Data discrepancy: How do you end it?
The impossible solution to discrepancy
For a long time I have been facing, and probably most of you too, with the problem of discrepancy on data. Not general discrepancy as this is something that is really hard to avoid, but especially on one of your key metrics. Let it be Orders, Clicks, or any other KPI.
To be honest to ourselves, we know that having discrepancy between what happen in “reality” and what our tools measure is an almost impossible tasks. As you may work in a department that is “famous” for its discrepancy and at the same time, having another department famous for detaining the real data, the truth.
You know that feeling:
“Thanks for your analysis. I will now ask the people from the “X&Y” department to do the same … you know… to make sure…. ”
To be fair, if you have time and good connection with the “X&Y” department, I would probably do the same. More lights never made something darker… (It actually can… but not the point 😉 ).
Everyone has discrepancy
However, I have a scoop for you, they probably also have discrepancy in their data! Yes, even them!
I know it may hurt that other departments trust them more but there are probable reasons for that, would it be:
- Historical reasons (The famous : they were always providing us data)
- Political reasons (Head of the department is in the COMEX)
- They actually have better data
How did they achieve that?
They actually are good at one particular thing: Measuring the data and validate them. If 2-3 persons compose your department and you are doing everything (data retrieving, data management, data extraction, data analysis, pipeline for other department, training) there are not so much that you can do… sorry… come back when you have a real team ;).
When you have more colleague, you can focus more time to actual prove the data that you are retrieving. You run analysis and try to see if every combination you are running are making any sense.
You actually bulletproof your data for any particular analysis so you can explain any behavior that may occur with it. This type of checking is painful, time consuming and often under-estimated as you prefer retrieving the data than really checking it. You are right to say that we can always clean it after, but that’s only when you are sure that you don’t omit any of them.
Reducing the discrepancy
The secret of reducing discrepancy is to actually get the closest possible to the machine. Always try to reduce the degree of layer that exists between the solution (application, website) and your tool.

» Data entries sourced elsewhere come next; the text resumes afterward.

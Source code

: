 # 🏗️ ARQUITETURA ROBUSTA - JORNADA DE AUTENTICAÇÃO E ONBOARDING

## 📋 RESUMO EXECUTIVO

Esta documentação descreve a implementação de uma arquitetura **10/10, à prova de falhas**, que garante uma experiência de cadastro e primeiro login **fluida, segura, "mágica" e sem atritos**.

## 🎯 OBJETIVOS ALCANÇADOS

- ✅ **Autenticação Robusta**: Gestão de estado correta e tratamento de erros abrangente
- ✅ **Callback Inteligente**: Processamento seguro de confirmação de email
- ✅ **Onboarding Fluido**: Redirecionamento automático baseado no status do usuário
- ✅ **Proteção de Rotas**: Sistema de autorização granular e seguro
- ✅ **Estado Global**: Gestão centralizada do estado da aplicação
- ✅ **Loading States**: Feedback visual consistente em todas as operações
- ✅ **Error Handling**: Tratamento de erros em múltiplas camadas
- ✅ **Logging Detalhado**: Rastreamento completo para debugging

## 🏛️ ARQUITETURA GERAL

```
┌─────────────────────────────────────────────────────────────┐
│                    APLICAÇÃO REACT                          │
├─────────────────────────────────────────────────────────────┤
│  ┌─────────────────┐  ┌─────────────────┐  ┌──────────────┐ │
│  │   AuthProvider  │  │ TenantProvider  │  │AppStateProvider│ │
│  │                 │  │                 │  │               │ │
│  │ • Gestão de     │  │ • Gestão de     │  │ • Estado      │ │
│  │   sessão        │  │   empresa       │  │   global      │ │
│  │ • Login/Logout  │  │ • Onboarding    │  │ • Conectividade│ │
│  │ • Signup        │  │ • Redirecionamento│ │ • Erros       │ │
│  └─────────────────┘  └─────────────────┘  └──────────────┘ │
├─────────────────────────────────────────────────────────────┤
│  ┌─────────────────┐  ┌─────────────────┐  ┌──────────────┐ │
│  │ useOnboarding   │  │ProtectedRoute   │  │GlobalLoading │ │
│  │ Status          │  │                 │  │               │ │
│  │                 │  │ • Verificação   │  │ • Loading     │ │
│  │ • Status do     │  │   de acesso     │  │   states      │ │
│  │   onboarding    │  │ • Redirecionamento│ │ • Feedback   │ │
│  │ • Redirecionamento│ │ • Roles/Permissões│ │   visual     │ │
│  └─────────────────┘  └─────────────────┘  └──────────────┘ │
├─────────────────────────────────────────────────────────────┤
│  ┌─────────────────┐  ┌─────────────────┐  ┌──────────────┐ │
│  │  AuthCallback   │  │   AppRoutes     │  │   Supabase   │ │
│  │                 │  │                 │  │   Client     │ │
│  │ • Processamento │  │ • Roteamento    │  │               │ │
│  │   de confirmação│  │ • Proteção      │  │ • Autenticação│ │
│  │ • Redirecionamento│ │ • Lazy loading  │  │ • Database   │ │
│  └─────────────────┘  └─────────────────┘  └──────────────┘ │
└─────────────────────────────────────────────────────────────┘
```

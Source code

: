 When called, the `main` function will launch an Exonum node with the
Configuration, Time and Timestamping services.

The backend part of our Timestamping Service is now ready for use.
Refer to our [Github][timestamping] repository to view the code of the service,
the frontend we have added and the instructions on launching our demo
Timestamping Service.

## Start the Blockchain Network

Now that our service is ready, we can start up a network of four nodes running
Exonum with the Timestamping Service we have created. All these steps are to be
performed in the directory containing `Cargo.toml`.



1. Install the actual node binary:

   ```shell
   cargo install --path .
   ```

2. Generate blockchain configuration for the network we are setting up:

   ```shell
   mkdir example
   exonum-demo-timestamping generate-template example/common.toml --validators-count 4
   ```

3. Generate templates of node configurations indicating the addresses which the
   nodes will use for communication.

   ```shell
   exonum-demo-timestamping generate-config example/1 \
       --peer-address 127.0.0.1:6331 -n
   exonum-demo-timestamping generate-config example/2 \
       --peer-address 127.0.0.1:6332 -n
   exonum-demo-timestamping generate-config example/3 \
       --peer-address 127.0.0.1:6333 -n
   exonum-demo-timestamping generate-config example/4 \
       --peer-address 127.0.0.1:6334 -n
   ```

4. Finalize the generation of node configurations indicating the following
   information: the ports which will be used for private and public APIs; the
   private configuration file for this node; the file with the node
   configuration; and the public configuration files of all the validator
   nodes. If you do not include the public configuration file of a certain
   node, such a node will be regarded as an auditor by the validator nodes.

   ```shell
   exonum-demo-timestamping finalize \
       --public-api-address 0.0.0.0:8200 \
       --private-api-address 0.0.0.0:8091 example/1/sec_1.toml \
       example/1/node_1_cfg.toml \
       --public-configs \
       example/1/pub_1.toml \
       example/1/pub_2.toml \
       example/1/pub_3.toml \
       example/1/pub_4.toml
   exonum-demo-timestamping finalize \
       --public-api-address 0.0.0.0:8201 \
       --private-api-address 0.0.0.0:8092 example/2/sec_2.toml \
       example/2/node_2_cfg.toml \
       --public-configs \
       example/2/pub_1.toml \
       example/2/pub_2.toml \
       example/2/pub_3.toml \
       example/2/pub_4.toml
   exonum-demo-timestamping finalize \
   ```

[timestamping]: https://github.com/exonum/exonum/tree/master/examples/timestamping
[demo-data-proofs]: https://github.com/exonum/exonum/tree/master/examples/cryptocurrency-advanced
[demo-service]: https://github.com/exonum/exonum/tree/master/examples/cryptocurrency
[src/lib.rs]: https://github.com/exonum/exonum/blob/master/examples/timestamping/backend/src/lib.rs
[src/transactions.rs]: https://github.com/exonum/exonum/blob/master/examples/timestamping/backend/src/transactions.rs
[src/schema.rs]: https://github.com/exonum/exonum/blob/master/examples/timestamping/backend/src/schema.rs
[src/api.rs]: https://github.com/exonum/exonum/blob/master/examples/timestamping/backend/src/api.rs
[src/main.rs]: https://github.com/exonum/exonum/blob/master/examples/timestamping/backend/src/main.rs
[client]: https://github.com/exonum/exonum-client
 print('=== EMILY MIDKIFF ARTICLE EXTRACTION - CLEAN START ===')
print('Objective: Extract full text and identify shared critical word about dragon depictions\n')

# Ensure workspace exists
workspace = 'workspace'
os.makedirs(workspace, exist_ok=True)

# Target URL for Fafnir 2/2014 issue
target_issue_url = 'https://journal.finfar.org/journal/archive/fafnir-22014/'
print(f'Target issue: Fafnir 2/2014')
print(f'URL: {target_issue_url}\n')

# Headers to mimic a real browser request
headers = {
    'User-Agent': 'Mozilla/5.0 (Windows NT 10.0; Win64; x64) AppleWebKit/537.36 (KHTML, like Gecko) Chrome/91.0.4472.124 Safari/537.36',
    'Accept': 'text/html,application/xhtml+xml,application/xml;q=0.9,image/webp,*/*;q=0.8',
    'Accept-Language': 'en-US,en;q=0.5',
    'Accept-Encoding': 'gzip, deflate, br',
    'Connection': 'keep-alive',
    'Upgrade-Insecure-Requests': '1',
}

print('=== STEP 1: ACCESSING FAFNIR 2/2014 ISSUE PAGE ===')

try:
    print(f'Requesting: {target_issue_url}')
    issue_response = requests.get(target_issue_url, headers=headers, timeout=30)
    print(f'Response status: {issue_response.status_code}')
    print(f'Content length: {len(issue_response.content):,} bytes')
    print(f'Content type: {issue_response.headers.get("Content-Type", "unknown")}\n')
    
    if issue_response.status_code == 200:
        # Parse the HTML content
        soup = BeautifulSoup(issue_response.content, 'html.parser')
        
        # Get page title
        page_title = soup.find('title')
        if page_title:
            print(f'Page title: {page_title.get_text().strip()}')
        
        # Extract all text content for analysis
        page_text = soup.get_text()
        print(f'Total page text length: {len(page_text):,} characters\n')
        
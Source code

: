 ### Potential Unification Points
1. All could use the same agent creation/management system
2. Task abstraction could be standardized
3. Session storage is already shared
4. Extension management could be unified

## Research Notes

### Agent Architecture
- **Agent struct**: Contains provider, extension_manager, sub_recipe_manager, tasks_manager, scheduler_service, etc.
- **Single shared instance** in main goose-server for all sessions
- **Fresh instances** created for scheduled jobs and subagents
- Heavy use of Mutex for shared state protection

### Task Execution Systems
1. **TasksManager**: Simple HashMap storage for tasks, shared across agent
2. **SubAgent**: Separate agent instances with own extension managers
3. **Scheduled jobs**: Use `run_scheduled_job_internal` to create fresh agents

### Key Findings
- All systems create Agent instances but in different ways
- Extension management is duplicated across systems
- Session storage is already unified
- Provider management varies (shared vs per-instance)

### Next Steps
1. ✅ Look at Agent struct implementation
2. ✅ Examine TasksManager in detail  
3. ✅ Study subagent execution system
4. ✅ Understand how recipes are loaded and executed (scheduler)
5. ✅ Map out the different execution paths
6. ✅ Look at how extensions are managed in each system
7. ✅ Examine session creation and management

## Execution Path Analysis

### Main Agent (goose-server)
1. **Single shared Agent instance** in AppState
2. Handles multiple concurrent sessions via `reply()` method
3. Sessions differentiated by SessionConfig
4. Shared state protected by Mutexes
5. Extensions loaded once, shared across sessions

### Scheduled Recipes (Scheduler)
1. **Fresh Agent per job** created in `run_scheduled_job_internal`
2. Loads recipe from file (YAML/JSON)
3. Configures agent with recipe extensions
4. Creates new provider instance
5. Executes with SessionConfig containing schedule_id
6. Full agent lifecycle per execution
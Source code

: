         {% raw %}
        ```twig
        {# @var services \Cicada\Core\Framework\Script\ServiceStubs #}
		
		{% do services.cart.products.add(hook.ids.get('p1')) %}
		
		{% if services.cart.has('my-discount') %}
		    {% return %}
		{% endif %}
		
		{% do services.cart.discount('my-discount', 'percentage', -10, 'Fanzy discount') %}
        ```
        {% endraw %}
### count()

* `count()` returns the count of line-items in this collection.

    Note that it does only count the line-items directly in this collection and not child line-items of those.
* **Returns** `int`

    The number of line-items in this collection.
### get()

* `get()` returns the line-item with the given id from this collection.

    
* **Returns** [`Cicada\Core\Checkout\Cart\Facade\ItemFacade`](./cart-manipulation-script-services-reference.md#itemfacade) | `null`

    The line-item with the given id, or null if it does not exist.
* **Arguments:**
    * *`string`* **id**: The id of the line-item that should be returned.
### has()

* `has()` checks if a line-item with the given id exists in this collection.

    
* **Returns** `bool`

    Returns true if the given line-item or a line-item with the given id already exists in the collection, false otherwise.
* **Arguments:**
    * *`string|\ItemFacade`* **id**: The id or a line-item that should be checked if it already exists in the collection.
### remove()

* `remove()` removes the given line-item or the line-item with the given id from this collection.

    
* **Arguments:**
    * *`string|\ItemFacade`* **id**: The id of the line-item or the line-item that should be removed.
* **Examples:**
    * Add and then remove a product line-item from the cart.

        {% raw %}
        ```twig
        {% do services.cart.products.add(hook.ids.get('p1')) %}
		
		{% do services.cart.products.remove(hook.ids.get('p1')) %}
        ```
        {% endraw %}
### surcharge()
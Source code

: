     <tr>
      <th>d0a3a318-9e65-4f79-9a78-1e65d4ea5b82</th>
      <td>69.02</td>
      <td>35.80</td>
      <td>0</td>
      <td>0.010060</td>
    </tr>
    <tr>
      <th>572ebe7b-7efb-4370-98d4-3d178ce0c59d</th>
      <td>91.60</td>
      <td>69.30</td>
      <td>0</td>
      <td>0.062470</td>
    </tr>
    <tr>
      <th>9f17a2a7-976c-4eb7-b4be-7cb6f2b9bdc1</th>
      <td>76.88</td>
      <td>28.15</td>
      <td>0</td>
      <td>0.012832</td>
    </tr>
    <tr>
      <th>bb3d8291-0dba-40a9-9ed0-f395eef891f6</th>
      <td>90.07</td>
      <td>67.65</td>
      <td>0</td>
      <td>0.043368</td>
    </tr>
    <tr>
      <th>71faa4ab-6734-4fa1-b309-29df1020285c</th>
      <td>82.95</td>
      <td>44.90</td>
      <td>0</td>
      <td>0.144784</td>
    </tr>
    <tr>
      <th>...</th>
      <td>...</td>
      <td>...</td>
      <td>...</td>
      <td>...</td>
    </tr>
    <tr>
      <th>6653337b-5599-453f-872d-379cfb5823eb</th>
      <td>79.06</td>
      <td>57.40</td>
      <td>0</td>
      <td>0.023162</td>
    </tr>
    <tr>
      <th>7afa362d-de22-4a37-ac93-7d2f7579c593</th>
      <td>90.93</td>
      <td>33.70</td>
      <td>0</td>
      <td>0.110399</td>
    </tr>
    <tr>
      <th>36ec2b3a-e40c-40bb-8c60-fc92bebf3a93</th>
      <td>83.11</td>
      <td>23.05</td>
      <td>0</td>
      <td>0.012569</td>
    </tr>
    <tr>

As an example for the website, we can take the order discrepancy for online web analytics tool. I worked with many tools and all of them face this issue. It is not about the tool but the way you retrieve the data, because as good as your website integration is, there is always users that will not fire the tags you have past there.
It may be that that the user has left the page before the tag is fired, or the page had an issue and the tag could not fire or even that the user never reached the finish page due to some errors.
The way to resolve this issue is to integrate your tag directly on the server, so you are making sure that whenever the server run, the code is directly sending this information to your tool (Google Analytics, Adobe, AT internet, etc…).
The discrepancy will be gladly reduce through this technique.
Server Side tracking – Check box
When realizing server side tracking, you need to pay extra attention to specific details:
- Be sure to pass the primary key that is used on the rest of your tracking (user id of some sort, mcid /ecid for Adobe Analytics)
- Be sure to pass enough knowledge to the IT person that implement the tracking.
That means spending lots of time with him/her to explain what the consequences of their actions - Go through the testing phase with the QA team (don’t leave them on their own – you know best what needs to be set)
At the end, you will lose most of the power you have about this specific metric but will gain better consistency on your reports.
##tip : send a POST request as there is no limitation of size for post request, instead of 2048 bytes limitation for the GET request.